Biologists have developed new methods of using stem cells to produce functional arterial cells that may provide physicians new ways of fighting cardiovascular disease.
The team, from the University of Wisconsin and the Morgridge Institute for Research, published its findings online July 10 in Proceedings of the National Academy of Sciences. The study describes how scientists have developed methods for generating arterial endothelial cells, which initiate artery development.
“The cardiovascular diseases that kill people mostly affect the arteries, and no one has been able to make those kinds of cells efficiently before,” said Jue Zhang, a Morgridge Institute for Research assistant scientist and lead author. “The key finding here is a way to make arterial endothelial cells more functional and clinically useful.”
The team used single-cell RNA sequencing to identify signaling pathways critical for arterial endothelial cell differentiation, with the researchers finding 40 genes of optimal relevance. They then used CRISPR gene editing technology to create reporter cell lines to monitor arterial differentiation in real time.
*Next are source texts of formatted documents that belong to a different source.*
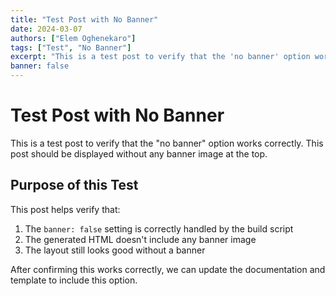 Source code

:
 ```yaml
---
title: "Test Post with No Banner"
date: 2024-03-07
authors: ["Elem Oghenekaro"]
tags: ["Test", "No Banner"]
excerpt: "This is a test post to verify that the 'no banner' option works correctly."
banner: false
---
```


# Test Post with No Banner

This is a test post to verify that the "no banner" option works correctly. This post should be displayed without any banner image at the top.

## Purpose of this Test

This post helps verify that:

1. The `banner: false` setting is correctly handled by the build script
2. The generated HTML doesn't include any banner image
3. The layout still looks good without a banner

After confirming this works correctly, we can update the documentation and template to include this option.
“With this technology, you can test the function of these candidate genes and measure what percentage of cells are generating into our target arterial cells,” said Zhang.
Researchers developed a five-point protocol for growth factors, while identifying common factors that inhibit arterial endothelial cell differentiation.
“Our ultimate goal is to apply this improved cell derivation process to the formation of functional arteries that can be used in cardiovascular surgery,” says James Thomson, director of regenerative biology at Morgridge. “This work provides valuable proof that we can eventually get a reliable source for functional arterial endothelial cells and make arteries that perform and behave like the real thing.”